Again, before getting to the primary changes from the final rule, it may be helpful to remember that a “tip” is a sum paid by a customer as a gift or gratuity in recognition of some service performed for the customer. Whether to give a tip and in what amount must be determined solely by the customer. It is not payment for a fixed charge. A compulsory charge for a service (e.g., a 15% “mandatory gratuity”) is not a tip.
Final rule updates incorporating the CAA’s changes
- Expressly prohibits employers from keeping employees’ tips for any purpose.
- Expressly prohibits managers and supervisors from keeping employees’ tips for any purpose.
- Employers that do not take a tip credit may implement mandatory “nontraditional” tip pools — that is, tip pools that include employees who do not customarily and regularly receive tips (e.g., cooks, dishwashers, etc.).
- New recordkeeping requirements for employers who do not take a tip credit, but collect employees’ tips to facilitate a mandatory tip pool.
The fact that employers are able to implement a mandatory tip pool but cannot keep employees’ tips for any purpose does not mean that employers must redistribute those mandatory tip pool monies on a daily basis. Rather, the final rule allows an employer that collects tips to facilitate a mandatory tip pool to redistribute the tips on the regular payday for the workweek.
Note also that these changes do not allow employers that take a tip credit to include non-tipped workers in a tip pool. In other words, if you take advantage of the FLSA’s tip credit provisions, you may not include those back-of-the-house workers in a tip pool.
Change to the “80/20” rule
The “80/20” rule, which this final rule seeks to eliminate, stood for the proposition that an employer was unable to use the tip credit for the time a tipped worker spends performing non-tipped duties related to a tipped occupation when that time exceeded 20% of the employee’s workweek. In other words, if a server spent more than 20% of his/her workweek cleaning and setting tables, polishing and rolling silverware, making coffee, washing dishes, etc., (i.e., side work) the employer could not take a tip credit for that time.

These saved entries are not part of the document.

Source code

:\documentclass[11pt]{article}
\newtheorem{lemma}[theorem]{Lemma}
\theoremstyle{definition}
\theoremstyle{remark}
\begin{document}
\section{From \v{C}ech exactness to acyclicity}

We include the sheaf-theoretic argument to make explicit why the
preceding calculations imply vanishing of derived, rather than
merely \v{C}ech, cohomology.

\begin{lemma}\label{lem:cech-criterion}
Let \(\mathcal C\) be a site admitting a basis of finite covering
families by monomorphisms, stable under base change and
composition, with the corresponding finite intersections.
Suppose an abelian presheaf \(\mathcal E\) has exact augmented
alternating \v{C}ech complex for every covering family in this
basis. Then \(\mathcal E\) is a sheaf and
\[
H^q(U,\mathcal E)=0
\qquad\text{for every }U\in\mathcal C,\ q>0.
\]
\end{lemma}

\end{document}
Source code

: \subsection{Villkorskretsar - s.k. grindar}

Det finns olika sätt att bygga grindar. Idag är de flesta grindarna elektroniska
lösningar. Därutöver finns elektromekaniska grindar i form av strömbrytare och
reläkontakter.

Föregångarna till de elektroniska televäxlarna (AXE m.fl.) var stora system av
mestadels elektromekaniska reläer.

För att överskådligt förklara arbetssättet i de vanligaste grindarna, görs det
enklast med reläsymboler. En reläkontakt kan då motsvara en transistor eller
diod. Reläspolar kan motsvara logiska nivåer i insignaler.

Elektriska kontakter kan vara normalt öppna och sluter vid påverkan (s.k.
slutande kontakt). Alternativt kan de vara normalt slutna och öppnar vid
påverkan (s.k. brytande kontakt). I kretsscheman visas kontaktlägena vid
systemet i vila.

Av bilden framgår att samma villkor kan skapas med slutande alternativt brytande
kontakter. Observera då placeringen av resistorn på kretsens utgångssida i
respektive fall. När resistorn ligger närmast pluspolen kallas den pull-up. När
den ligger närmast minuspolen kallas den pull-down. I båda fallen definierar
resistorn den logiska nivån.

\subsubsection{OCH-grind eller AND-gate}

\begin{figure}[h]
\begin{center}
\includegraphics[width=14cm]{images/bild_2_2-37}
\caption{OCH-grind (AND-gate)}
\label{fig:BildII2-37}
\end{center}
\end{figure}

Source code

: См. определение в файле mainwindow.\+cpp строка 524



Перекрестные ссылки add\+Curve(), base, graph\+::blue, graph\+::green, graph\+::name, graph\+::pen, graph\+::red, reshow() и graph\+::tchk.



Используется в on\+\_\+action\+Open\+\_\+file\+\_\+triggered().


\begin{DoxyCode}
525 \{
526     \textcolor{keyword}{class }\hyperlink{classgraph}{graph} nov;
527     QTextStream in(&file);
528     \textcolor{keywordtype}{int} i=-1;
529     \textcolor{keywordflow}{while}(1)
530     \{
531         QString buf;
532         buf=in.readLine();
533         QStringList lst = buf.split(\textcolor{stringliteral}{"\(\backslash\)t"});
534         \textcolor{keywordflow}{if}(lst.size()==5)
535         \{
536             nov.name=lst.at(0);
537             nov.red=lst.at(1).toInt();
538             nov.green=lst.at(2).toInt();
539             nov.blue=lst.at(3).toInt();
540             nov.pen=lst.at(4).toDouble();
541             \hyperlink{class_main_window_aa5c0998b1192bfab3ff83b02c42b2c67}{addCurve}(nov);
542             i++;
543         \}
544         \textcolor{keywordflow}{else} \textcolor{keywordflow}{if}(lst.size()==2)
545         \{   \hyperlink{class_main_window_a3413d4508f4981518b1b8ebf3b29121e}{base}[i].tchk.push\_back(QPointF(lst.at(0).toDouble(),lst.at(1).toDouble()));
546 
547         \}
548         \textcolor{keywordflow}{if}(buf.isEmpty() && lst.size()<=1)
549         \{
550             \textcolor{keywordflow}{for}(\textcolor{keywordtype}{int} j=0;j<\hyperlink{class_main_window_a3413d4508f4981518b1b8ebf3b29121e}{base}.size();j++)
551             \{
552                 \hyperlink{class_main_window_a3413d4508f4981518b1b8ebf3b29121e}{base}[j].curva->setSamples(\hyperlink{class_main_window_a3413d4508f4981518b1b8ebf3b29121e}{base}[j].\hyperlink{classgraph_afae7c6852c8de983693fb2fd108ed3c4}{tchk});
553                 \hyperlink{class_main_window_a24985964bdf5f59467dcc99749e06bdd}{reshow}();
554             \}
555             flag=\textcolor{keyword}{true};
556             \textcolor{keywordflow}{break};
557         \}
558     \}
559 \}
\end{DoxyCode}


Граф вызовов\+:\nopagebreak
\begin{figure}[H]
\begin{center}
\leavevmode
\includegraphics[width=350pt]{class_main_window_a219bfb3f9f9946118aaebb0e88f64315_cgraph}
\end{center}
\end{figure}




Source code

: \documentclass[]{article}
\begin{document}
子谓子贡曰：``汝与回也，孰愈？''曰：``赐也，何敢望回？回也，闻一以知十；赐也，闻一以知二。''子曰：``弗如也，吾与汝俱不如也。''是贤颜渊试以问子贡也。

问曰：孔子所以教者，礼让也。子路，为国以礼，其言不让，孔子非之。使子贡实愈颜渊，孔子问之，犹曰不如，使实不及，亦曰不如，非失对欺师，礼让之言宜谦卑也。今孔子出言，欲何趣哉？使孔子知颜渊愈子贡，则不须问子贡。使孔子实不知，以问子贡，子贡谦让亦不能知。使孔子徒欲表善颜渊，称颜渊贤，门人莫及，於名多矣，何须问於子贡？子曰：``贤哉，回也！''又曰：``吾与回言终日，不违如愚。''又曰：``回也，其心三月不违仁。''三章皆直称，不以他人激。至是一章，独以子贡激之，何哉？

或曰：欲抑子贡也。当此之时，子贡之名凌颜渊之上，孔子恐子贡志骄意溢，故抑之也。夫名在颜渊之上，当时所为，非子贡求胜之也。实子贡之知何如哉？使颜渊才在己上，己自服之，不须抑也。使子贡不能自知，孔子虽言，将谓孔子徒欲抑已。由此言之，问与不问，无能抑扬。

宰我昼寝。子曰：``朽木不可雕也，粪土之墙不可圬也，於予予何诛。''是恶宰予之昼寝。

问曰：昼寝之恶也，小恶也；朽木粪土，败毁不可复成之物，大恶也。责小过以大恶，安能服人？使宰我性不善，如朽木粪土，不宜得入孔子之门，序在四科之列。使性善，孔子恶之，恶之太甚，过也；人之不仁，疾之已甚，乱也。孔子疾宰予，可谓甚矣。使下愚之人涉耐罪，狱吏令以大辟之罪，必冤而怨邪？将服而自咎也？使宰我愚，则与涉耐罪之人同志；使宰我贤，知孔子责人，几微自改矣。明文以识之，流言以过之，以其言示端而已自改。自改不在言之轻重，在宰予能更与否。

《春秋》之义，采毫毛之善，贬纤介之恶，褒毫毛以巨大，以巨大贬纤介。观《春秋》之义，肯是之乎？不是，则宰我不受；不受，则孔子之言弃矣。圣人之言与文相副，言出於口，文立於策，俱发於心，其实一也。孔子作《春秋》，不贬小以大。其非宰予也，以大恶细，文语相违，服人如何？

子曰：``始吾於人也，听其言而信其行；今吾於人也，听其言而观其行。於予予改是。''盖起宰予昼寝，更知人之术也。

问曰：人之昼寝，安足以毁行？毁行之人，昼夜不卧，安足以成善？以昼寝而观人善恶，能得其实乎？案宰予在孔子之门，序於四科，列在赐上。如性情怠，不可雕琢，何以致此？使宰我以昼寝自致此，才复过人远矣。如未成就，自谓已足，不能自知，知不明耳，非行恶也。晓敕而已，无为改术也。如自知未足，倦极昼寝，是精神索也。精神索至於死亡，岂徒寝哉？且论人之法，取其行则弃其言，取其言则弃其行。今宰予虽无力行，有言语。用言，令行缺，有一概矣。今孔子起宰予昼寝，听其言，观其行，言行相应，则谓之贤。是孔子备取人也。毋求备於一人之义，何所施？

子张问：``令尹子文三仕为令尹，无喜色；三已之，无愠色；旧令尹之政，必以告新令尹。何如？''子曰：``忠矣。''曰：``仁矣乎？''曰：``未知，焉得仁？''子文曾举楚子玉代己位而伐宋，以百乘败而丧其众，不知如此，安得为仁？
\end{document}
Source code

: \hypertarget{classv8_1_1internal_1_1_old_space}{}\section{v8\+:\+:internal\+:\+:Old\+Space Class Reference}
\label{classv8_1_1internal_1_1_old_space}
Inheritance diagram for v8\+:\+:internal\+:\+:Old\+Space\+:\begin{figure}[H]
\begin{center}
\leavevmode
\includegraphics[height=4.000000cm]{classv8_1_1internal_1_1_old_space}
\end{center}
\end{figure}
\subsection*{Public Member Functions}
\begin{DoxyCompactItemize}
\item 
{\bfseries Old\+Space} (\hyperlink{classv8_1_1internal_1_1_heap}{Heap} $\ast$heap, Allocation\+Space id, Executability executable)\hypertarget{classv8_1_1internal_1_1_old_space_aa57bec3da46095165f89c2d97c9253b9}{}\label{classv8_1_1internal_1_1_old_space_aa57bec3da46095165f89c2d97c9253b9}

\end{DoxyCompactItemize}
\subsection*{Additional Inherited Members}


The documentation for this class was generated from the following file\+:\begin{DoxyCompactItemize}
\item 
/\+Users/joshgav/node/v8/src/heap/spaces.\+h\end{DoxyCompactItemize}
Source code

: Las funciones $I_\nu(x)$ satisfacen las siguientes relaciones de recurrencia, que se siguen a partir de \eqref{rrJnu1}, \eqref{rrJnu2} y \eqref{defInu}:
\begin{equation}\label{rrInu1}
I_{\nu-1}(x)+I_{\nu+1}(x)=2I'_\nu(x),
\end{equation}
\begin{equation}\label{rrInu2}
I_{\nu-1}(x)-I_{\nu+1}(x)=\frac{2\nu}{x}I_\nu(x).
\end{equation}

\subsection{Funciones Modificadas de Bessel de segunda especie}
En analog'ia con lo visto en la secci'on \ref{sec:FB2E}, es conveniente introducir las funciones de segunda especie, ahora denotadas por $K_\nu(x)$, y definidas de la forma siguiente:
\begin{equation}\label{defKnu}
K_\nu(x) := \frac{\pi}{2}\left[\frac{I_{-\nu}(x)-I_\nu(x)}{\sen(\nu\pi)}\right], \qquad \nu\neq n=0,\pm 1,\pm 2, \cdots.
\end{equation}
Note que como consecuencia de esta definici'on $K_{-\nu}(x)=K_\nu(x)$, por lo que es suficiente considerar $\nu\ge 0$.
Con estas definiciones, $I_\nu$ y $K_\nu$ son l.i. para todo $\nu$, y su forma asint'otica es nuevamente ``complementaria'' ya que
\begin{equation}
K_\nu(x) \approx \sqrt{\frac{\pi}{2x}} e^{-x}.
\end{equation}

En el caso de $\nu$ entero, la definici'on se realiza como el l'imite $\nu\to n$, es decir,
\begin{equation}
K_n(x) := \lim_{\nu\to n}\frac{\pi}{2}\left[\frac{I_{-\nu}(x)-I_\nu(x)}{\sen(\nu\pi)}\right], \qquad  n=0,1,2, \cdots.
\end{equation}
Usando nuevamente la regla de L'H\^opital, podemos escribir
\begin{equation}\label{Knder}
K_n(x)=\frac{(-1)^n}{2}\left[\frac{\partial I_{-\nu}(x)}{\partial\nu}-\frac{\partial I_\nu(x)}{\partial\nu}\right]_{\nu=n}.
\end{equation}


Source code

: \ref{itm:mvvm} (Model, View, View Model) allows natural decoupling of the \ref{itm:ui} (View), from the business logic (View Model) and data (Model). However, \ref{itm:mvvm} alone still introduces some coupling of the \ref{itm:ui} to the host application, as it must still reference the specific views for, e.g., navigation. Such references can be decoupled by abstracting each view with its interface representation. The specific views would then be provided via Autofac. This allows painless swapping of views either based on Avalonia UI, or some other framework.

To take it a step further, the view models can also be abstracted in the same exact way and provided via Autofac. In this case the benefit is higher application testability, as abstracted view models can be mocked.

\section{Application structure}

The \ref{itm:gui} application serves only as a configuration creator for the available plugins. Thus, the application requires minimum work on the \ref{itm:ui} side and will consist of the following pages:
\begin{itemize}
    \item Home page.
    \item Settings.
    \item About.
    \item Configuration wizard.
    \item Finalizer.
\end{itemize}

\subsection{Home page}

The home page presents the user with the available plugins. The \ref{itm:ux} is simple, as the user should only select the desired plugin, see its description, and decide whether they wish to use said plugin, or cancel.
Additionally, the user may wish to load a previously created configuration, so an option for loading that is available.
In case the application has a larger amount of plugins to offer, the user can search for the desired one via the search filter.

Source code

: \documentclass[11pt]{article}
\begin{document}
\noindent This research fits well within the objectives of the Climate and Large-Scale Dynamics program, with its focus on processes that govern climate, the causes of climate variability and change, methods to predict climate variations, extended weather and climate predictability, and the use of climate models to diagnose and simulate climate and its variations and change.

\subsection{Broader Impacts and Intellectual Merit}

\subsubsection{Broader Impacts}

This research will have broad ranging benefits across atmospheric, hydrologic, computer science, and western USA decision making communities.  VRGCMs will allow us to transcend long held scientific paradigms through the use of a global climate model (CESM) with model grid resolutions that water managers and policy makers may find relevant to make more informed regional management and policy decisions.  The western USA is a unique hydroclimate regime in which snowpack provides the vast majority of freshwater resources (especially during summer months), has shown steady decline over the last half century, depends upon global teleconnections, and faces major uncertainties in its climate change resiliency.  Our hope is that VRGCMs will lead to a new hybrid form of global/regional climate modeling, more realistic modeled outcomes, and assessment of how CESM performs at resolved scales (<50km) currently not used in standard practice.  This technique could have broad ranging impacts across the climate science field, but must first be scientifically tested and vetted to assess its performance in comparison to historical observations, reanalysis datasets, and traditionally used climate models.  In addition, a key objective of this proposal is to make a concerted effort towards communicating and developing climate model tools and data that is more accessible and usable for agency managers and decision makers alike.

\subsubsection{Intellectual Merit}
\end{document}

The final rule eliminates that framework. Instead, the final rule provides that an employer can take a tip credit for the time an employee in a tipped occupation performs related non-tipped duties, but those duties must be performed contemporaneously with or for a reasonable time immediately before or after the tipped duties.
That still leaves the question of, what is a “related” non-tipped duty? If a duty is listed as a task of the tip-producing occupation in the Occupational Information Network (O*NET at www.onetonline.org), the DOL will presume that the non-tipped duty is “related” to the tipped occupation.
While the elimination of the “80/20” rule may provide employers with more flexibility in using the tip credit, employers would be well served to remain cautious in this area given the “reasonable time” standard. The final rule acknowledges that the “reasonable time” limit “does not create as bright a line as a firm cap on the amount of time an employee may spend on particular duties,” so it leaves some ambiguity as to where a line can be drawn.
What if my state — or city or other local municipality — has its own rules related to tips?
This final rule governs the federal FLSA. So, if your state, city, or local municipality has a law or legal standard that is more protective than the FLSA, you must follow that higher standard.
For example, Ohio’s minimum wage as of 2021 for most employers is $8.80 per hour, whereas the federal minimum wage is $7.25 per hour. Similar to the FLSA, Ohio also permits employers to use a tip credit to meet Ohio’s minimum wage. But Ohio law requires a higher minimum hourly rate — currently $4.40 per hour — than does the FLSA in order to use the tip credit. In other words, meeting the basic requirements necessary to take a tip credit under federal law will not mean you are meeting the basic requirements necessary to take a tip credit under Ohio law.